Plain-text document sources:
--*--

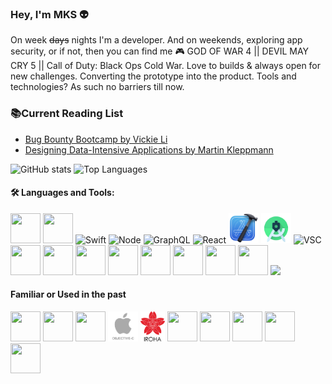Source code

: ### Hey, I'm MKS 👽

On week ~~days~~ nights I'm a developer. And on weekends, exploring app security, or if not, then you can find me 🎮 GOD OF WAR 4 || DEVIL MAY CRY 5 || Call of Duty: Black Ops Cold War. Love to builds & always open for new challenges. Converting the prototype into the product. Tools and technologies? As such no barriers till now.


### 📚Current Reading List
- [Bug Bounty Bootcamp by Vickie Li](https://www.amazon.in/Bug-Bounty-Bootcamp-Reporting-Vulnerabilities-ebook/dp/B08YK368Y3)
- [Designing Data-Intensive Applications by Martin Kleppmann](https://www.oreilly.com/library/view/designing-data-intensive-applications/9781491903063/)
<!-- - [Hands-On Machine Learning with Scikit-Learn, Keras, and TensorFlow, 2nd Edition by Aurélien Géron](https://www.oreilly.com/library/view/hands-on-machine-learning/9781492032632/)
- [Node.js Design Patterns - Third Edition By Mario Casciaro , Luciano Mammino](https://www.packtpub.com/product/node-js-design-patterns-third-edition/9781839214110) -->


<div align="center">
    <p align="left">
      <img src="https://github-readme-stats.vercel.app/api?username=MKS-01&show_icons=true&theme=dark&include_all_commits=true&count_private=true" alt="GitHub stats" width="420"/>&nbsp;<img src="https://github-readme-stats.vercel.app/api/top-langs/?username=MKS-01&layout=compact&theme=dark&langs_count=7&hide=processing&card_width=320" alt="Top Languages" height="165">
    </p>
</div>

#### 🛠 Languages and Tools:
<div>
<img src="https://cdn.svgporn.com/logos/javascript.svg" width="48" height="48">
<img src="https://cdn.svgporn.com/logos/typescript-icon.svg" width="48" height="48">
<img src="https://cdn.svgporn.com/logos/swift.svg" alt="Swift" width="48" height="48">
<img src="https://cdn.svgporn.com/logos/nodejs-icon.svg" alt="Node" width="48" height="48">
<img src="https://cdn.svgporn.com/logos/graphql.svg" alt="GraphQL" width="48" height="48">
<img src="https://cdn.svgporn.com/logos/react.svg" alt="React" width="48" height="48">
<img src="https://github.com/MKS-01/MKS-01/blob/master/assets/xcode.png" alt="Xcode" width="48" height="48">
<img src="https://github.com/MKS-01/MKS-01/blob/master/assets/android.png" alt="Android" width="48" height="48">
<img src="https://cdn.svgporn.com/logos/visual-studio-code.svg" alt="VSC" width="48" height="48">
<img src="https://cdn.svgporn.com/logos/expo-icon.svg" width="48" height="48">
<img src="https://cdn.svgporn.com/logos/apollostack.svg" width="48" height="48">
<img src="https://cdn.svgporn.com/logos/raspberry-pi.svg" width="48" height="48">
<img src="https://cdn.svgporn.com/logos/docker-icon.svg" width="48" height="48">
<img src="https://cdn.svgporn.com/logos/aws.svg" width="48" height="48">
<img src="https://cdn.svgporn.com/logos/insomnia.svg" width="48" height="48">
<img src="https://cdn.svgporn.com/logos/postman-icon.svg" width="48" height="48">
<img src="https://cdn.svgporn.com/logos/postgresql.svg" width="48" height="48">
<img src="https://cdn.svgporn.com/logos/mongodb.svg" width="auto" height="48">
    
</div>

#### Familiar or Used in the past
<div>
<img src="https://cdn.svgporn.com/logos/java.svg" width="48" height="48">
<img src="https://cdn.svgporn.com/logos/python.svg" width="48" height="48">
<img src="https://cdn.svgporn.com/logos/c.svg" width="48" height="48">
<img src="https://github.com/MKS-01/MKS-01/blob/master/assets/obj-c.png" alt="iroha" width="auto" height="48">
<img src="https://github.com/MKS-01/MKS-01/blob/master/assets/iroha.png" alt="iroha" width="auto" height="48">
<img src="https://cdn.svgporn.com/logos/php.svg" width="48" height="48">
<img src="https://cdn.svgporn.com/logos/mysql.svg" width="48" height="48">
<img src="https://cdn.svgporn.com/logos/sass.svg" width="48" height="48">
<img src="https://cdn.svgporn.com/logos/platformio.svg" width="48" height="48">
<img src="https://cdn.svgporn.com/logos/arduino.svg" width="48" height="48">
</div>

--*--

◆ **Task details**:
Write only the number of lines above that contain "auto".

◆ **Response below**:
3